### What you should do
Each line of the listing must be set down exactly as it stands.

### Entries supplied

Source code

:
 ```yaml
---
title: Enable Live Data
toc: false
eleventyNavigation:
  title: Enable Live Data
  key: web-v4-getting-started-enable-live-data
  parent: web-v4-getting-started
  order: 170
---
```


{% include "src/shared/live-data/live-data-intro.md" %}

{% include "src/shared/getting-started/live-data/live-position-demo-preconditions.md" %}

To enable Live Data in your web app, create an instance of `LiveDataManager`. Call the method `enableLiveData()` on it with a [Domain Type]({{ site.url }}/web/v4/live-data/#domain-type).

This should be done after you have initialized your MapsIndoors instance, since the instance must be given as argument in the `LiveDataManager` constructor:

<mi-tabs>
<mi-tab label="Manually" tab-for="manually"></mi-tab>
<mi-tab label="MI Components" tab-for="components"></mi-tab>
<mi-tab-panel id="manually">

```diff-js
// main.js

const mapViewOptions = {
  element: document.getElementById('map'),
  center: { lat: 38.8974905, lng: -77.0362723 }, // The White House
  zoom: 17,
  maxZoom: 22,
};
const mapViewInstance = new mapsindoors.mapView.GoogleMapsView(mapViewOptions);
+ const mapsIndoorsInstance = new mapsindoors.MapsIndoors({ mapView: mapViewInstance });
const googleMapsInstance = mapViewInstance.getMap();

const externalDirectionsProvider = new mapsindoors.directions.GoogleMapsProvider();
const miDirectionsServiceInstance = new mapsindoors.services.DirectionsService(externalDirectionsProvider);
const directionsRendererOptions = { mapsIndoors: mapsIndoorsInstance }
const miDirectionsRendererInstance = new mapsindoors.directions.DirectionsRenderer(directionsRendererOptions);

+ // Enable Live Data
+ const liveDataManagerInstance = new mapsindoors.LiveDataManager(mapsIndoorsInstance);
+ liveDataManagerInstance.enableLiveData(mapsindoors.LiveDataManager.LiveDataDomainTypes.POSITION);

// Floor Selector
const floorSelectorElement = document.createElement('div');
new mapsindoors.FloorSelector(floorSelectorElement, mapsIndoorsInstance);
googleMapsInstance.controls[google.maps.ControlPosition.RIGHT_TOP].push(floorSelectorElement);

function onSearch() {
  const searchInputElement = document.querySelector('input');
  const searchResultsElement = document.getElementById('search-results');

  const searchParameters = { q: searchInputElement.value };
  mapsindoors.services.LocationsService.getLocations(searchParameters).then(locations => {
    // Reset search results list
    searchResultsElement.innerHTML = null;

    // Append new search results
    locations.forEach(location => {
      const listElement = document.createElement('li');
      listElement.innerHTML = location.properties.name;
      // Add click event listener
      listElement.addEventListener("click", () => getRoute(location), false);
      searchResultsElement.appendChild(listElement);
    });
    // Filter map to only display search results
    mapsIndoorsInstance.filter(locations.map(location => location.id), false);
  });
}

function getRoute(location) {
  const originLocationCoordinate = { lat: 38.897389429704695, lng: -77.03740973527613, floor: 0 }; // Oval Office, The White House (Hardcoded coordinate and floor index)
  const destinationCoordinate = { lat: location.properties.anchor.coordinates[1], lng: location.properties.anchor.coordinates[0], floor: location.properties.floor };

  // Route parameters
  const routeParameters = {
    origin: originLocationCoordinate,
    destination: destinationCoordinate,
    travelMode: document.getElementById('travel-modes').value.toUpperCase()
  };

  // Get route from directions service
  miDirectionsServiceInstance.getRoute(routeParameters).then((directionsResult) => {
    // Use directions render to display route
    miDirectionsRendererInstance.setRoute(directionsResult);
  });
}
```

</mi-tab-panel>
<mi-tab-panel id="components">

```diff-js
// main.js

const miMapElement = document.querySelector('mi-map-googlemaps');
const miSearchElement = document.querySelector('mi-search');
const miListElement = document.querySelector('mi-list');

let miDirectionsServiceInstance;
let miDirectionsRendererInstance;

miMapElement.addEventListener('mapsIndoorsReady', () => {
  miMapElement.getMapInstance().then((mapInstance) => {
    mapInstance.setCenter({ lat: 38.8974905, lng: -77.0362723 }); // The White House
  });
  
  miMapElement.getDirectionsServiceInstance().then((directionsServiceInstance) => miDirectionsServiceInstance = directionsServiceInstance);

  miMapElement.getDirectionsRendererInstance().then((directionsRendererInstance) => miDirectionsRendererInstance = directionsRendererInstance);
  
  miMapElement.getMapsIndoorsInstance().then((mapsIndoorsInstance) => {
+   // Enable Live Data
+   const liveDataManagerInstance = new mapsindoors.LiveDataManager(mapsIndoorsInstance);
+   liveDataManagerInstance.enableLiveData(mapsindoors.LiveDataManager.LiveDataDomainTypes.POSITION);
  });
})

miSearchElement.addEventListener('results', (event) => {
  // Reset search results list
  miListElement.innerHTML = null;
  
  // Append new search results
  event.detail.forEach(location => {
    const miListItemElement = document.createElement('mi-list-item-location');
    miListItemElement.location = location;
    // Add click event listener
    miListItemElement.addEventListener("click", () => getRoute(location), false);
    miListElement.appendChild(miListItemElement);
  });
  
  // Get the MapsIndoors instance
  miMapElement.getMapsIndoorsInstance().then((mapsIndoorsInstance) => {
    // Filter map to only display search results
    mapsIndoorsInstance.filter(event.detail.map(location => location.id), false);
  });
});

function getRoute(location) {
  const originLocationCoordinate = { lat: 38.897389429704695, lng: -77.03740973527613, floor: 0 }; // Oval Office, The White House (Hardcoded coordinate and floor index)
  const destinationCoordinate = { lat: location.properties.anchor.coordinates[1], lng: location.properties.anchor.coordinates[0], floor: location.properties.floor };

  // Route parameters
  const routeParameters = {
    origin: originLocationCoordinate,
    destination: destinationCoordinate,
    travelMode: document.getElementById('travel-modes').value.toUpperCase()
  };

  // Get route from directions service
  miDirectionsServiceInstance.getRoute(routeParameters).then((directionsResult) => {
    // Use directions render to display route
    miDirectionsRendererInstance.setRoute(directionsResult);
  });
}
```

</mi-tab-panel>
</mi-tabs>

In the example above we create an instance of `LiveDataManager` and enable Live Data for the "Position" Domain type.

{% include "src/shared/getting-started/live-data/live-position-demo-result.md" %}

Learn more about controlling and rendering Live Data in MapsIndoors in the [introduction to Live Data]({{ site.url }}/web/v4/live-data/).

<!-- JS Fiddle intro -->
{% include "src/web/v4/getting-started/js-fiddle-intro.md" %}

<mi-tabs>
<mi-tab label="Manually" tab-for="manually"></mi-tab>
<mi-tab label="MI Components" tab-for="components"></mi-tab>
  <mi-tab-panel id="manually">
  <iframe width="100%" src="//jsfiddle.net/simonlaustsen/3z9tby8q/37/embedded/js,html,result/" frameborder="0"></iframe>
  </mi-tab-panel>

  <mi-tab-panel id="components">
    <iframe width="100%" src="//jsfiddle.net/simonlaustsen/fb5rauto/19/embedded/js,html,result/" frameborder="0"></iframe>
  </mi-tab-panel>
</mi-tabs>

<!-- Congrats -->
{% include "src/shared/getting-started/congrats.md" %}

### Reply to the exercise
Source code

:
 ```yaml
---
title: Enable Live Data
toc: false
eleventyNavigation:
  title: Enable Live Data
  key: web-v4-getting-started-enable-live-data
  parent: web-v4-getting-started
  order: 170
---
```


{% include "src/shared/live-data/live-data-intro.md" %}

{% include "src/shared/getting-started/live-data/live-position-demo-preconditions.md" %}

To enable Live Data in your web app, create an instance of `LiveDataManager`. Call the method `enableLiveData()` on it with a [Domain Type]({{ site.url }}/web/v4/live-data/#domain-type).

This should be done after you have initialized your MapsIndoors instance, since the instance must be given as argument in the `LiveDataManager` constructor:

<mi-tabs>
<mi-tab label="Manually" tab-for="manually"></mi-tab>
<mi-tab label="MI Components" tab-for="components"></mi-tab>
<mi-tab-panel id="manually">

```diff-js
// main.js

const mapViewOptions = {
  element: document.getElementById('map'),
  center: { lat: 38.8974905, lng: -77.0362723 }, // The White House
  zoom: 17,
  maxZoom: 22,
};
const mapViewInstance = new mapsindoors.mapView.GoogleMapsView(mapViewOptions);
+ const mapsIndoorsInstance = new mapsindoors.MapsIndoors({ mapView: mapViewInstance });
const googleMapsInstance = mapViewInstance.getMap();

const externalDirectionsProvider = new mapsindoors.directions.GoogleMapsProvider();
const miDirectionsServiceInstance = new mapsindoors.services.DirectionsService(externalDirectionsProvider);
const directionsRendererOptions = { mapsIndoors: mapsIndoorsInstance }
const miDirectionsRendererInstance = new mapsindoors.directions.DirectionsRenderer(directionsRendererOptions);

+ // Enable Live Data
+ const liveDataManagerInstance = new mapsindoors.LiveDataManager(mapsIndoorsInstance);
+ liveDataManagerInstance.enableLiveData(mapsindoors.LiveDataManager.LiveDataDomainTypes.POSITION);

// Floor Selector
const floorSelectorElement = document.createElement('div');
new mapsindoors.FloorSelector(floorSelectorElement, mapsIndoorsInstance);
googleMapsInstance.controls[google.maps.ControlPosition.RIGHT_TOP].push(floorSelectorElement);

function onSearch() {
  const searchInputElement = document.querySelector('input');
  const searchResultsElement = document.getElementById('search-results');

  const searchParameters = { q: searchInputElement.value };
  mapsindoors.services.LocationsService.getLocations(searchParameters).then(locations => {
    // Reset search results list
    searchResultsElement.innerHTML = null;

    // Append new search results
    locations.forEach(location => {
      const listElement = document.createElement('li');
      listElement.innerHTML = location.properties.name;
      // Add click event listener
      listElement.addEventListener("click", () => getRoute(location), false);
      searchResultsElement.appendChild(listElement);
    });
    // Filter map to only display search results
    mapsIndoorsInstance.filter(locations.map(location => location.id), false);
  });
}

function getRoute(location) {
  const originLocationCoordinate = { lat: 38.897389429704695, lng: -77.03740973527613, floor: 0 }; // Oval Office, The White House (Hardcoded coordinate and floor index)
  const destinationCoordinate = { lat: location.properties.anchor.coordinates[1], lng: location.properties.anchor.coordinates[0], floor: location.properties.floor };

  // Route parameters
  const routeParameters = {
    origin: originLocationCoordinate,
    destination: destinationCoordinate,
    travelMode: document.getElementById('travel-modes').value.toUpperCase()
  };

  // Get route from directions service
  miDirectionsServiceInstance.getRoute(routeParameters).then((directionsResult) => {
    // Use directions render to display route
    miDirectionsRendererInstance.setRoute(directionsResult);
  });
}
```

</mi-tab-panel>
<mi-tab-panel id="components">

```diff-js
// main.js

const miMapElement = document.querySelector('mi-map-googlemaps');
const miSearchElement = document.querySelector('mi-search');
const miListElement = document.querySelector('mi-list');

let miDirectionsServiceInstance;
let miDirectionsRendererInstance;

miMapElement.addEventListener('mapsIndoorsReady', () => {
  miMapElement.getMapInstance().then((mapInstance) => {
    mapInstance.setCenter({ lat: 38.8974905, lng: -77.0362723 }); // The White House
  });
  
  miMapElement.getDirectionsServiceInstance().then((directionsServiceInstance) => miDirectionsServiceInstance = directionsServiceInstance);

  miMapElement.getDirectionsRendererInstance().then((directionsRendererInstance) => miDirectionsRendererInstance = directionsRendererInstance);
  
  miMapElement.getMapsIndoorsInstance().then((mapsIndoorsInstance) => {
+   // Enable Live Data
+   const liveDataManagerInstance = new mapsindoors.LiveDataManager(mapsIndoorsInstance);
+   liveDataManagerInstance.enableLiveData(mapsindoors.LiveDataManager.LiveDataDomainTypes.POSITION);
  });
})

miSearchElement.addEventListener('results', (event) => {
  // Reset search results list
  miListElement.innerHTML = null;
  
  // Append new search results
  event.detail.forEach(location => {
    const miListItemElement = document.createElement('mi-list-item-location');
    miListItemElement.location = location;
    // Add click event listener
    miListItemElement.addEventListener("click", () => getRoute(location), false);
    miListElement.appendChild(miListItemElement);
  });
  
  // Get the MapsIndoors instance
  miMapElement.getMapsIndoorsInstance().then((mapsIndoorsInstance) => {
    // Filter map to only display search results
    mapsIndoorsInstance.filter(event.detail.map(location => location.id), false);
  });
});

function getRoute(location) {
  const originLocationCoordinate = { lat: 38.897389429704695, lng: -77.03740973527613, floor: 0 }; // Oval Office, The White House (Hardcoded coordinate and floor index)
  const destinationCoordinate = { lat: location.properties.anchor.coordinates[1], lng: location.properties.anchor.coordinates[0], floor: location.properties.floor };

  // Route parameters
  const routeParameters = {
    origin: originLocationCoordinate,
    destination: destinationCoordinate,
    travelMode: document.getElementById('travel-modes').value.toUpperCase()
  };

  // Get route from directions service
  miDirectionsServiceInstance.getRoute(routeParameters).then((directionsResult) => {
    // Use directions render to display route
    miDirectionsRendererInstance.setRoute(directionsResult);
  });
}
```

</mi-tab-panel>
</mi-tabs>

In the example above we create an instance of `LiveDataManager` and enable Live Data for the "Position" Domain type.

{% include "src/shared/getting-started/live-data/live-position-demo-result.md" %}

Learn more about controlling and rendering Live Data in MapsIndoors in the [introduction to Live Data]({{ site.url }}/web/v4/live-data/).

<!-- JS Fiddle intro -->
{% include "src/web/v4/getting-started/js-fiddle-intro.md" %}

<mi-tabs>
<mi-tab label="Manually" tab-for="manually"></mi-tab>
<mi-tab label="MI Components" tab-for="components"></mi-tab>
  <mi-tab-panel id="manually">
  <iframe width="100%" src="//jsfiddle.net/simonlaustsen/3z9tby8q/37/embedded/js,html,result/" frameborder="0"></iframe>
  </mi-tab-panel>

  <mi-tab-panel id="components">
    <iframe width="100%" src="//jsfiddle.net/simonlaustsen/fb5rauto/19/embedded/js,html,result/" frameborder="0"></iframe>
  </mi-tab-panel>
</mi-tabs>

<!-- Congrats -->
{% include "src/shared/getting-started/congrats.md" %}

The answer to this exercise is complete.